How can I express mathematically this indetermination? I'm trying to express mathematically this idea, where ka=$t_1$,kb=$t_2$,kc=$t_3$ ...,kn=$t_n$, n is a type of product(i.e.apple, book,...), k is the number of it, and $t_n$ is the unkown value of it. To know the value of a product it must be compared with another product. For example, $t_1$=kc. However, we don't know the value of kc, so the expression doesn't apply. In order to escape from this vicious circle, the owners of all products decide to make kc a general value. Therefore, kc has a concrete value since it is born, and the expression $t_n$=kc becomes logical. 
However, I think that even in this case the vicious circle remains. The value of kc has to have some economical basis and cannot be decided by the will of the owners. To become a general value, the original value of kc must be known, but in this case we fall again into the same dilemma.
Is there any way to express mathematically this indermination?
Sorry for the long text, and excuse my lack of mathematical knowledge.
 A: You could say that the set $V$ of values of products is a one-dimensional totally ordered real vector space. That is, $V$ supports the following operations:


*

*There is a distinguished zero value in $V$, the value of nothing.

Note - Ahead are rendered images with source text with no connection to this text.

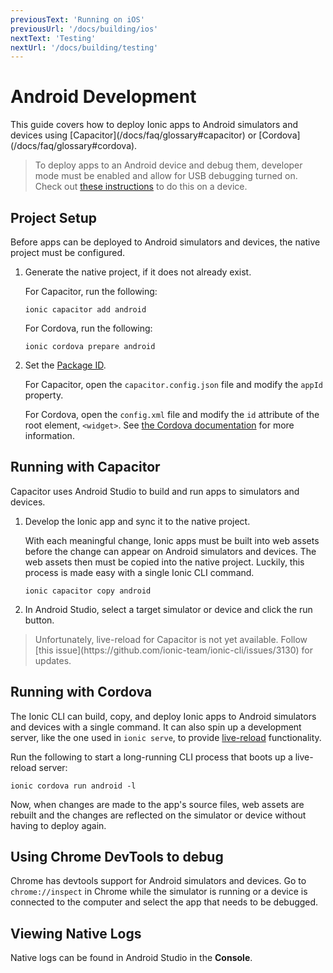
 ```yaml
---
previousText: 'Running on iOS'
previousUrl: '/docs/building/ios'
nextText: 'Testing'
nextUrl: '/docs/building/testing'
---
```


# Android Development

<p class="intro">
This guide covers how to deploy Ionic apps to Android simulators and devices using [Capacitor](/docs/faq/glossary#capacitor) or [Cordova](/docs/faq/glossary#cordova).
</p>

> To deploy apps to an Android device and debug them, developer mode must be enabled and allow for USB debugging turned on. Check out <a href="https://developer.android.com/studio/debug/dev-options#enable" target="_blank">these instructions</a> to do this on a device.

## Project Setup

Before apps can be deployed to Android simulators and devices, the native project must be configured.

1. Generate the native project, if it does not already exist.

    For Capacitor, run the following:

    ```shell
    ionic capacitor add android
    ```

    For Cordova, run the following:

    ```shell
    ionic cordova prepare android
    ```

2. Set the [Package ID](/docs/faq/glossary#package-id).

    For Capacitor, open the `capacitor.config.json` file and modify the `appId` property.

    For Cordova, open the `config.xml` file and modify the `id` attribute of the root element, `<widget>`. See [the Cordova documentation](https://cordova.apache.org/docs/en/latest/config_ref/#widget) for more information.


## Running with Capacitor

Capacitor uses Android Studio to build and run apps to simulators and devices.

1. Develop the Ionic app and sync it to the native project.

    With each meaningful change, Ionic apps must be built into web assets before the change can appear on Android simulators and devices. The web assets then must be copied into the native project. Luckily, this process is made easy with a single Ionic CLI command.

    ```shell
    ionic capacitor copy android
    ```

2. In Android Studio, select a target simulator or device and click the run button.

<blockquote>
  <p>
  Unfortunately, live-reload for Capacitor is not yet available. Follow [this issue](https://github.com/ionic-team/ionic-cli/issues/3130) for updates.
  </p>
</blockquote>


## Running with Cordova

The Ionic CLI can build, copy, and deploy Ionic apps to Android simulators and devices with a single command. It can also spin up a development server, like the one used in `ionic serve`, to provide [live-reload](/docs/faq/glossary#livereload) functionality.

Run the following to start a long-running CLI process that boots up a live-reload server:

```shell
ionic cordova run android -l
```

Now, when changes are made to the app's source files, web assets are rebuilt and the changes are reflected on the simulator or device without having to deploy again.

## Using Chrome DevTools to debug

Chrome has devtools support for Android simulators and devices. Go to `chrome://inspect` in Chrome while the simulator is running or a device is connected to the computer and select the app that needs to be debugged.

## Viewing Native Logs

Native logs can be found in Android Studio in the **Console**.
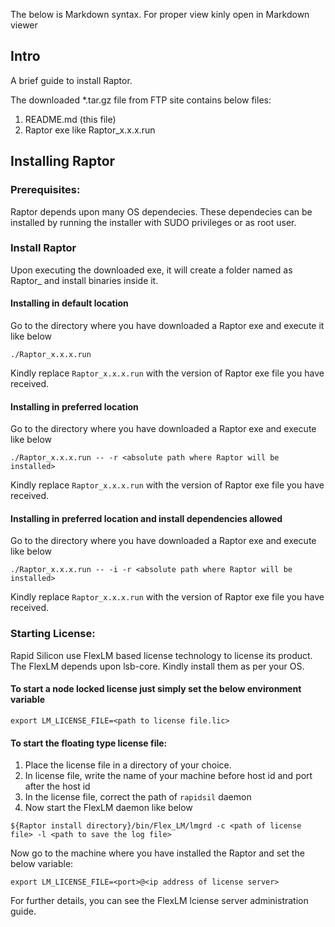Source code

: The below is Markdown syntax. For proper view kinly open in Markdown viewer
## Intro 
A brief guide to install Raptor.

The downloaded *.tar.gz file from FTP site contains below files:

1. README.md (this file)
2. Raptor exe like Raptor_x.x.x.run

## Installing Raptor

### Prerequisites:

Raptor depends upon many OS dependecies. These dependecies can be installed by running the installer with SUDO privileges or as root user.

### Install Raptor

Upon executing the downloaded exe, it will create a folder named as Raptor_<version> and install binaries inside it.

#### Installing in default location

Go to the directory where you have downloaded a Raptor exe and execute it like below

```
./Raptor_x.x.x.run
```
Kindly replace `Raptor_x.x.x.run` with the version of Raptor exe file you have received.

#### Installing in preferred location

Go to the directory where you have downloaded a Raptor exe and execute like below

```
./Raptor_x.x.x.run -- -r <absolute path where Raptor will be installed>
```
Kindly replace `Raptor_x.x.x.run` with the version of Raptor exe file you have received.

#### Installing in preferred location and install dependencies allowed

Go to the directory where you have downloaded a Raptor exe and execute like below

```
./Raptor_x.x.x.run -- -i -r <absolute path where Raptor will be installed>
```
Kindly replace `Raptor_x.x.x.run` with the version of Raptor exe file you have received.

### Starting License:

Rapid Silicon use FlexLM based license technology to license its product. The FlexLM depends upon lsb-core. Kindly install them as per your OS.

#### To start a node locked license just simply set the below environment variable

```
export LM_LICENSE_FILE=<path to license file.lic>
```

#### To start the floating type license file:

1. Place the license file in a directory of your choice.
2. In license file, write the name of your machine before host id and port after the host id
3. In the license file, correct the path of `rapidsil` daemon 
4. Now start the FlexLM daemon like below

```
${Raptor install directory}/bin/Flex_LM/lmgrd -c <path of license file> -l <path to save the log file>
```

Now go to the machine where you have installed the Raptor and set the below variable:

```
export LM_LICENSE_FILE=<port>@<ip address of license server>
```

For further details, you can see the FlexLM lciense server administration guide.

*You can add two values to get the value of a basket of both products. If $t_1$ is the value of an apple and $t_2$ is the value of a book, then $t_1+t_2$ is the value of an apple and a book.

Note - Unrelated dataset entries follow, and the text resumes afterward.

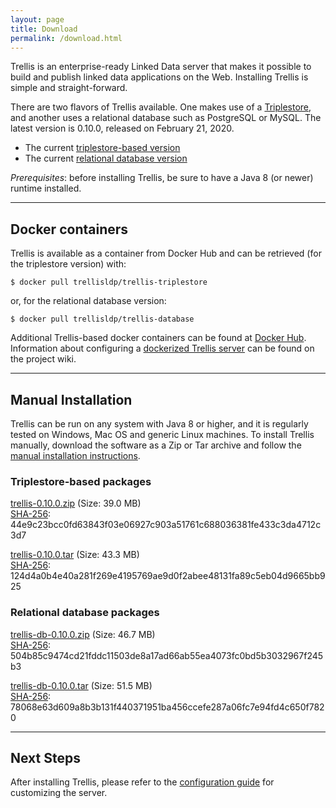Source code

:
 ```yaml
---
layout: page
title: Download
permalink: /download.html
---
```


Trellis is an enterprise-ready Linked Data server that makes it possible to build and publish linked data applications on the Web.
Installing Trellis is simple and straight-forward.

There are two flavors of Trellis available. One makes use of a [Triplestore](https://en.wikipedia.org/wiki/Triplestore), and another uses a relational database such as PostgreSQL or MySQL. The latest version is 0.10.0, released on February 21, 2020.

  * The current [triplestore-based version](https://github.com/trellis-ldp/trellis/releases/latest)
  * The current [relational database version](https://github.com/trellis-ldp/trellis-extensions/releases/latest)

_Prerequisites_: before installing Trellis, be sure to have a Java 8 (or newer) runtime installed.

---

## Docker containers

Trellis is available as a container from Docker Hub and can be retrieved (for the triplestore
version) with:

    $ docker pull trellisldp/trellis-triplestore

or, for the relational database version:

    $ docker pull trellisldp/trellis-database

Additional Trellis-based docker containers can be found at [Docker Hub](https://hub.docker.com/u/trellisldp).
Information about configuring a [dockerized Trellis
server](https://github.com/trellis-ldp/trellis/wiki/Dockerized-Trellis) can be found on the project wiki.

---

## Manual Installation

Trellis can be run on any system with Java 8 or higher, and it is regularly
tested on Windows, Mac OS and generic Linux machines. To install Trellis
manually, download the software as a Zip or Tar archive and follow the
[manual installation instructions](https://github.com/trellis-ldp/trellis/wiki/Manual-Installation).

### Triplestore-based packages

[trellis-0.10.0.zip](https://www.trellisldp.org/downloads/trellis/trellis-0.10.0.zip)
(Size: 39.0 MB)  
[SHA-256](https://www.trellisldp.org/downloads/trellis/trellis-0.10.0.zip.sha256): 44e9c23bcc0fd63843f03e06927c903a51761c688036381fe433c3da4712c3d7

[trellis-0.10.0.tar](https://www.trellisldp.org/downloads/trellis/trellis-0.10.0.tar)
(Size: 43.3 MB)  
[SHA-256](https://www.trellisldp.org/downloads/trellis/trellis-0.10.0.tar.sha256): 124d4a0b4e40a281f269e4195769ae9d0f2abee48131fa89c5eb04d9665bb925

### Relational database packages

[trellis-db-0.10.0.zip](https://www.trellisldp.org/downloads/trellis-db/trellis-db-0.10.0.zip)
(Size: 46.7 MB)  
[SHA-256](https://www.trellisldp.org/downloads/trellis-db/trellis-db-0.10.0.zip.sha256): 504b85c9474cd21fddc11503de8a17ad66ab55ea4073fc0bd5b3032967f245b3

[trellis-db-0.10.0.tar](https://www.trellisldp.org/downloads/trellis-db/trellis-db-0.10.0.tar)
(Size: 51.5 MB)  
[SHA-256](https://www.trellisldp.org/downloads/trellis-db/trellis-db-0.10.0.tar.sha256): 78068e63d609a8b3b131f440371951ba456ccefe287a06fc7e94fd4c650f7820

---

## Next Steps

After installing Trellis, please refer to the [configuration guide](https://github.com/trellis-ldp/trellis/wiki/App-Configuration-Guide)
for customizing the server.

*You can negate a value: $-t_1$ is the value of owing someone an apple.

*You can multiply or divide values by real numbers: $\frac52 t_1$ is the value of two and a half apples; $t_2/3$ is the value of a third of a book.

*You can divide two values and get a real number: If $t_2/t_1=10$, then a book is ten times as valuable as an apple.

*You can decide which of any two values is the greater: in this case, $t_2>t_1$, and both are greater than the value of nothing.


However, since we are formalizing $V$ as an abstract vector space, and we are not setting $V=\mathbb R$, the following operations don't make sense:


*

*We cannot multiply two values and get another value.

*We cannot take the cosine or the cube root of a value and get another value.

*We cannot ask whether $t_1>5$, or whether $t_2$ is a prime number.


Now, although $V$ is not the same as $\mathbb R$, $V$ is isomorphic to $\mathbb R$. Given that $t_3>0$, you can agree to express every value in $V$ as a real multiple of $t_3$, which becomes your unit of currency, aka basis vector. In this way, you might say that $t_1=3t_3$ and $t_2=30t_3$ and so on, and feel that you "know" the value of $t_1$ and $t_2$ better than before. And although you'll write $t_3=1t_3$, you still won't have to commit to identifying $t_3$ with a real number.